§ What is needed
Return the number of lines below that contain "root"; nothing else belongs in the reply.

Source texts of formatted documents
◇ ◇ ◇ ◇ ◇

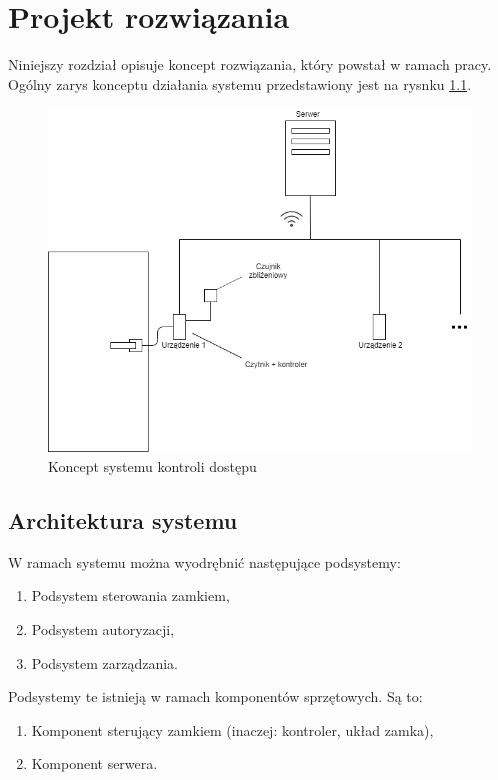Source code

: \chapter{Projekt rozwiązania}
\label{chap:hl-arch}

        Niniejszy rozdział opisuje koncept rozwiązania, który powstał w ramach pracy. Ogólny zarys konceptu działania systemu przedstawiony jest na rysnku \ref{fig:door}.

        \begin{figure}[]
                \includegraphics[width=\linewidth]{chapters/images/door2.png}
                \caption{Koncept systemu kontroli dostępu}
                \label{fig:door}
        \end{figure}

        \section{Architektura systemu}
                W ramach systemu można wyodrębnić następujące podsystemy:
                \begin{enumerate}
                        \item Podsystem sterowania zamkiem,
                        \item Podsystem autoryzacji,
                        \item Podsystem zarządzania.
                \end{enumerate}

                Podsystemy te istnieją w ramach komponentów sprzętowych. Są to:
                \begin{enumerate}
                        \item Komponent sterujący zamkiem (inaczej: kontroler, układ zamka),
                        \item Komponent serwera.
                \end{enumerate}

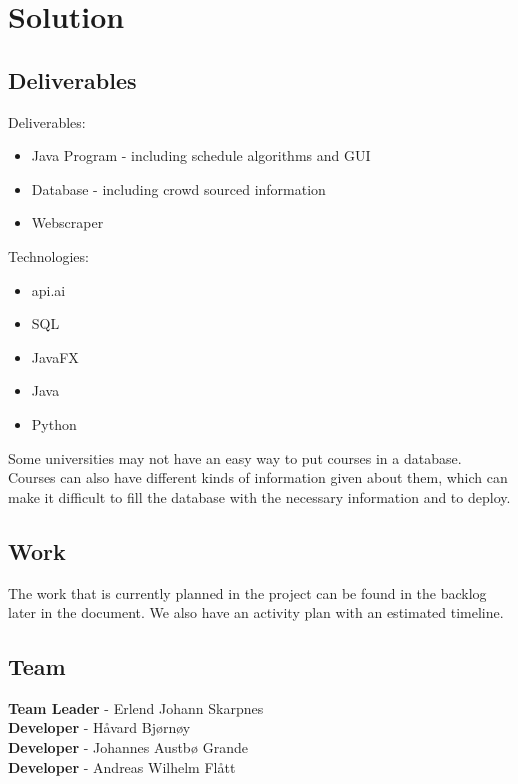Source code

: \documentclass[pdftex, 12pt, norsk, a4paper, twoside]{article}
\numberwithin{equation}{section}
\numberwithin{figure}{section}
\numberwithin{table}{section}
\begin{document}
\newpage
\hfill
\hfill

\section{Solution}

\subsection{Deliverables}

Deliverables:
\begin{itemize}
    \item Java Program - including schedule algorithms and GUI
    \item Database - including crowd sourced information
    \item Webscraper
\end{itemize}
Technologies:
\begin{itemize}
    \item api.ai
    \item SQL
    \item JavaFX
    \item Java
    \item Python
\end{itemize}
Some universities may not have an easy way to put courses in a database. Courses can also have different kinds of information given about them, which can make it difficult to fill the database with the necessary information and to deploy. 

\subsection{Work}

The work that is currently planned in the project can be found in the backlog later in the document. We also have an activity plan with an estimated timeline.

\newpage
\hfill
\hfill

\subsection{Team}

\textbf{Team Leader} - Erlend Johann Skarpnes\\
\textbf{Developer} - Håvard Bjørnøy\\
\textbf{Developer} - Johannes Austbø Grande\\
\textbf{Developer} - Andreas Wilhelm Flått\\
\end{document}
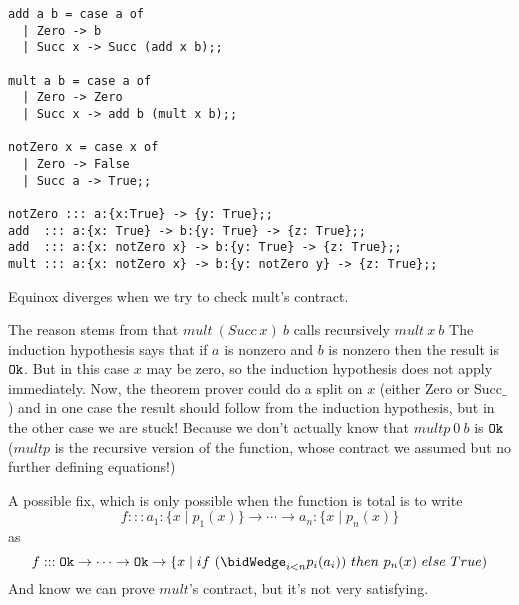 \documentclass{article}
\begin{document}
\begin{verbatim}
add a b = case a of
  | Zero -> b
  | Succ x -> Succ (add x b);;

mult a b = case a of
  | Zero -> Zero
  | Succ x -> add b (mult x b);;

notZero x = case x of
  | Zero -> False
  | Succ a -> True;;

notZero ::: a:{x:True} -> {y: True};;
add  ::: a:{x: True} -> b:{y: True} -> {z: True};;
add  ::: a:{x: notZero x} -> b:{y: True} -> {z: True};;
mult ::: a:{x: notZero x} -> b:{y: notZero y} -> {z: True};;
\end{verbatim}

Equinox diverges when we try to check mult's contract.

The reason stems from that $mult~(Succ~x)~b$ calls recursively
$mult~x~b$ The induction hypothesis says that if $a$ is nonzero and
$b$ is nonzero then the result is $\texttt{Ok}$. But in this case $x$ may be
zero, so the induction hypothesis does not apply immediately. Now, the
theorem prover could do a split on $x$ (either Zero or Succ$\_$) and
in one case the result should follow from the induction hypothesis,
but in the other case we are stuck! Because we don't actually know
that $multp~0~b$ is $\texttt{Ok}$ ($multp$ is the recursive version of the
function, whose contract we assumed but no further defining
equations!)

A possible fix, which is only possible when the function is total is
to write $$f ::: a_1:\{x \mid p_1(x) \} \to \cdots \to a_n:\{x \mid
p_n(x) \}$$ as $$f ::: \ok \to \cdots \to \ok \to \{x \mid
if~(\bidWedge_{i < n} p_i(a_i))~then~p_n(x)~else~True)$$ And know we
can prove $mult$'s contract, but it's not very satisfying.
\end{document}
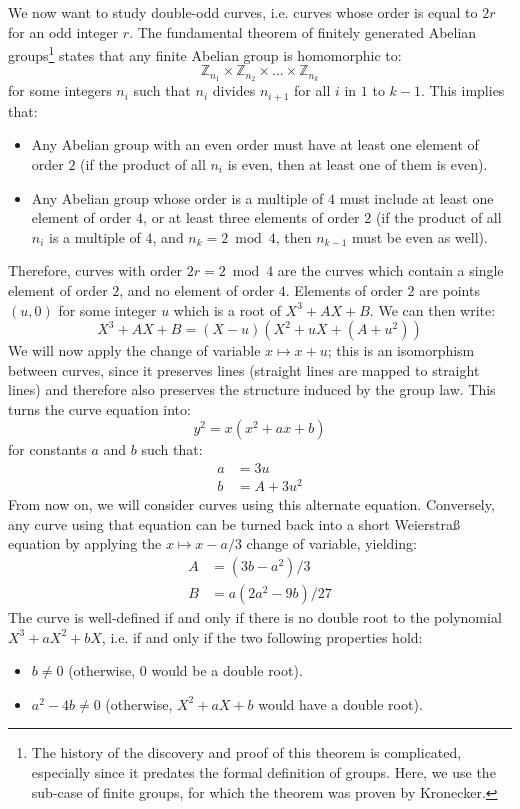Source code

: \documentclass{llncs}
\newcommand{\bZ}{\mathbb{Z}}
\begin{document}
We now want to study double-odd curves, i.e. curves whose order is equal
to $2r$ for an odd integer $r$. The fundamental theorem of finitely
generated Abelian groups\footnote{The history of the discovery and proof
of this theorem is complicated, especially since it predates the formal
definition of groups. Here, we use the sub-case of finite groups, for
which the theorem was proven by Kronecker\cite{Kro1870}.} states that
any finite Abelian group is homomorphic to:
$$ \bZ_{n_1} \times \bZ_{n_2} \times ... \times \bZ_{n_k} $$
for some integers $n_i$ such that $n_i$ divides $n_{i+1}$ for all
$i$ in $1$ to $k-1$. This implies that:
\begin{itemize}

    \item Any Abelian group with an even order must have at least one
    element of order $2$ (if the product of all $n_i$ is even, then at
    least one of them is even).

    \item Any Abelian group whose order is a multiple of $4$ must
    include at least one element of order $4$, or at least three
    elements of order $2$ (if the product of all $n_i$ is a multiple
    of $4$, and $n_k = 2\bmod 4$, then $n_{k-1}$ must be even as
    well).

\end{itemize}
Therefore, curves with order $2r = 2 \bmod 4$ are the curves which
contain a single element of order $2$, and no element of order $4$.
Elements of order $2$ are points $(u, 0)$ for some integer $u$ which
is a root of $X^3 + AX + B$. We can then write:
    $$ X^3 + AX + B = (X - u) (X^2 + uX + (A + u^2)) $$
We will now apply the change of variable $x \mapsto x + u$; this is an
isomorphism between curves, since it preserves lines (straight lines are
mapped to straight lines) and therefore also preserves the structure
induced by the group law. This turns the curve equation into:
    $$ y^2 = x (x^2 + ax + b) $$
for constants $a$ and $b$ such that:
\begin{align*}
    a &= 3u \\
    b &= A + 3u^2
\end{align*}
From now on, we will consider curves using this alternate equation.
Conversely, any curve using that equation can be turned back into a
short Weierstraß equation by applying the $x \mapsto x - a/3$
change of variable, yielding:
\begin{align*}
    A &= (3b - a^2) / 3 \\
    B &= a(2a^2 - 9b) / 27
\end{align*}
The curve is well-defined if and only if there is no double root to
the polynomial $X^3 + aX^2 + bX$, i.e. if and only if the two following
properties hold:
\begin{itemize}

    \item $b \neq 0$ (otherwise, $0$ would be a double root).

    \item $a^2 - 4b \neq 0$ (otherwise, $X^2+aX+b$ would have a
    double root).

\end{itemize}
\end{document}

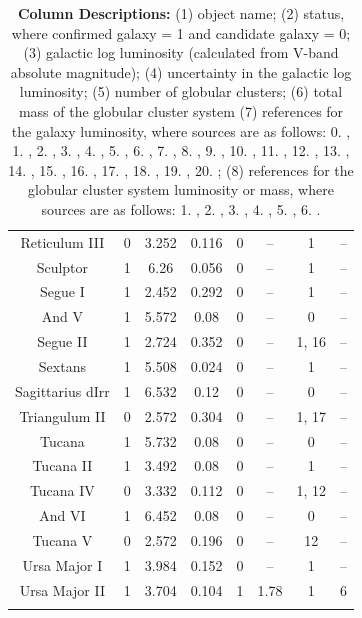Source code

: \documentclass[twocolumn]{aastex631}
\begin{document}
\begin{longtable}{cccccccc}
Reticulum III & 0 & 3.252 & 0.116 & 0 & -- & 1 & -- \\
Sculptor & 1 & 6.26 & 0.056 & 0 & -- & 1 & -- \\
Segue I & 1 & 2.452 & 0.292 & 0 & -- & 1 & -- \\
And V & 1 & 5.572 & 0.08 & 0 & -- & 0 & -- \\
Segue II & 1 & 2.724 & 0.352 & 0 & -- & 1, 16 & -- \\
Sextans & 1 & 5.508 & 0.024 & 0 & -- & 1 & -- \\
Sagittarius dIrr & 1 & 6.532 & 0.12 & 0 & -- & 0 & -- \\
Triangulum II & 0 & 2.572 & 0.304 & 0 & -- & 1, 17 & -- \\
Tucana & 1 & 5.732 & 0.08 & 0 & -- & 0 & -- \\
Tucana II & 1 & 3.492 & 0.08 & 0 & -- & 1 & -- \\
Tucana IV & 0 & 3.332 & 0.112 & 0 & -- & 1, 12 & -- \\
And VI & 1 & 6.452 & 0.08 & 0 & -- & 0 & -- \\
Tucana V & 0 & 2.572 & 0.196 & 0 & -- & 12 & -- \\
Ursa Major I & 1 & 3.984 & 0.152 & 0 & -- & 1 & -- \\
Ursa Major II & 1 & 3.704 & 0.104 & 1 & 1.78 & 1 & 6 \\

\hline \hline 
\caption{\textbf{Column Descriptions:} (1) object name; (2) status, where confirmed galaxy = 1 and candidate galaxy = 0; (3) galactic log luminosity (calculated from V-band absolute magnitude); (4) uncertainty in the galactic log luminosity; (5) number of globular clusters; (6) total mass of the globular cluster system (7) references for the galaxy luminosity, where sources are as follows: 0. \cite{McConnachie2012}, 1. \cite{Simon2019}, 2. \cite{Licquia2015}, 3. \cite{Makarov2014}, 4. \cite{Homma2018}, 5. \cite{Torrealba2019}, 6. \cite{Carlin2018}, 7. \cite{Ji2020}, 8. \cite{Mau2020}, 9. \cite{Conn2018}, 10. \cite{Fritz2019}, 11. \cite{Chiti2022}, 12. \cite{Simon2020}, 13. \cite{Kirby2015}, 14. \cite{Mutlu-Pakdil2018}, 15. \cite{Drlica-Wagner2016}, 16. \cite{Kirby2013}, 17. \cite{Carlin2017}, 18. \cite{Homma2019}, 19. \cite{Martin2009}, 20. \cite{Martin2016}; (8) references for the globular cluster system luminosity or mass, where sources are as follows: 1. \cite{Forbes2018}, 2. \cite{Lim2015}, 3. \cite{Fan2014}, 4. \cite{Vasiliev2021}, 5. \cite{Galleti2004}, 6. \cite{Eadie2022}.}
\end{longtable}
\end{document}
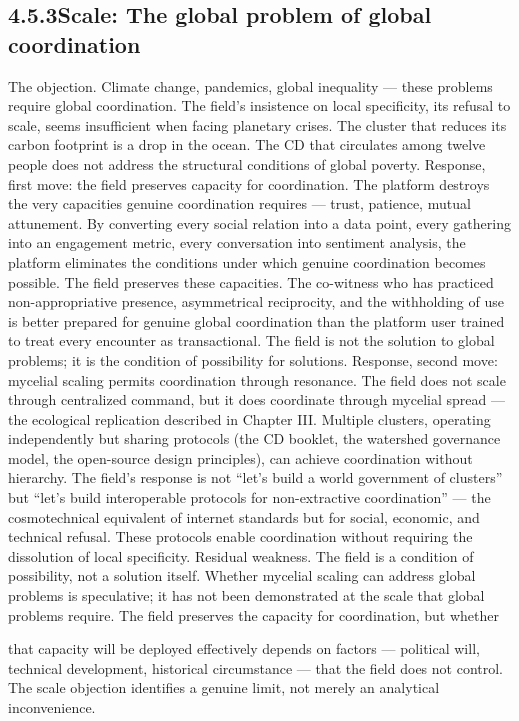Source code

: \subsection{4.5.3\quad Scale: The global problem of global coordination}

The objection. Climate change, pandemics, global inequality — these problems require global coordination. The field’s insistence on local specificity, its refusal to scale, seems insufficient when facing planetary crises. The cluster that reduces its carbon footprint is a drop in the ocean. The CD that circulates among twelve people does not address the structural conditions of global poverty. Response, first move: the field preserves capacity for coordination. The platform destroys the very capacities genuine coordination requires — trust, patience, mutual attunement. By converting every social relation into a data point, every gathering into an engagement metric, every conversation into sentiment analysis, the platform eliminates the conditions under which genuine coordination becomes possible. The field preserves these capacities. The co-witness who has practiced non-appropriative presence, asymmetrical reciprocity, and the withholding of use is better prepared for genuine global coordination than the platform user trained to treat every encounter as transactional. The field is not the solution to global problems; it is the condition of possibility for solutions. Response, second move: mycelial scaling permits coordination through resonance. The field does not scale through centralized command, but it does coordinate through mycelial spread — the ecological replication described in Chapter III. Multiple clusters, operating independently but sharing protocols (the CD booklet, the watershed governance model, the open-source design principles), can achieve coordination without hierarchy. The field’s response is not “let’s build a world government of clusters” but “let’s build interoperable protocols for non-extractive coordination” — the cosmotechnical equivalent of internet standards but for social, economic, and technical refusal. These protocols enable coordination without requiring the dissolution of local specificity. Residual weakness. The field is a condition of possibility, not a solution itself. Whether mycelial scaling can address global problems is speculative; it has not been demonstrated at the scale that global problems require. The field preserves the capacity for coordination, but whether

that capacity will be deployed effectively depends on factors — political will, technical development, historical circumstance — that the field does not control. The scale objection identifies a genuine limit, not merely an analytical inconvenience.

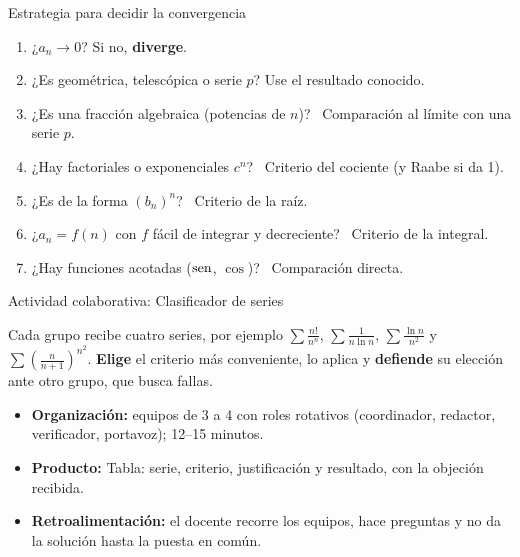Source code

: \documentclass[10pt,aspectratio=169]{beamer}
\begin{document}
\begin{frame}{Estrategia para decidir la convergencia}
  \begin{enumerate}
    \item ¿$a_n\to0$? Si no, \textbf{diverge}.
    \item ¿Es geométrica, telescópica o serie $p$? Use el resultado conocido.
    \item ¿Es una fracción algebraica (potencias de $n$)? \ Comparación al límite con una serie $p$.
    \item ¿Hay factoriales o exponenciales $c^n$? \ Criterio del cociente (y Raabe si da 1).
    \item ¿Es de la forma $(b_n)^n$? \ Criterio de la raíz.
    \item ¿$a_n=f(n)$ con $f$ fácil de integrar y decreciente? \ Criterio de la integral.
    \item ¿Hay funciones acotadas ($\sen$, $\cos$)? \ Comparación directa.
  \end{enumerate}
  \begin{center}
  \end{center}
\end{frame}

\begin{frame}{Actividad colaborativa: Clasificador de series}
  \small
  \begin{activa}
    Cada grupo recibe cuatro series, por ejemplo $\sum\frac{n!}{n^n}$, $\sum\frac1{n\ln n}$, $\sum\frac{\ln n}{n^2}$ y $\sum\left(\frac n{n+1}\right)^{n^2}$. \textbf{Elige} el criterio más conveniente, lo aplica y \textbf{defiende} su elección ante otro grupo, que busca fallas.
  \end{activa}
  \begin{itemize}
    \item \textbf{Organización:} equipos de 3 a 4 con roles rotativos (coordinador, redactor, verificador, portavoz); 12--15 minutos.
    \item \textbf{Producto:} Tabla: serie, criterio, justificación y resultado, con la objeción recibida.
    \item \textbf{Retroalimentación:} el docente recorre los equipos, hace preguntas y no da la solución hasta la puesta en común.
  \end{itemize}
\end{frame}
\end{document}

◇ ◇ ◇ ◇ ◇

§ Answer to the exercise
4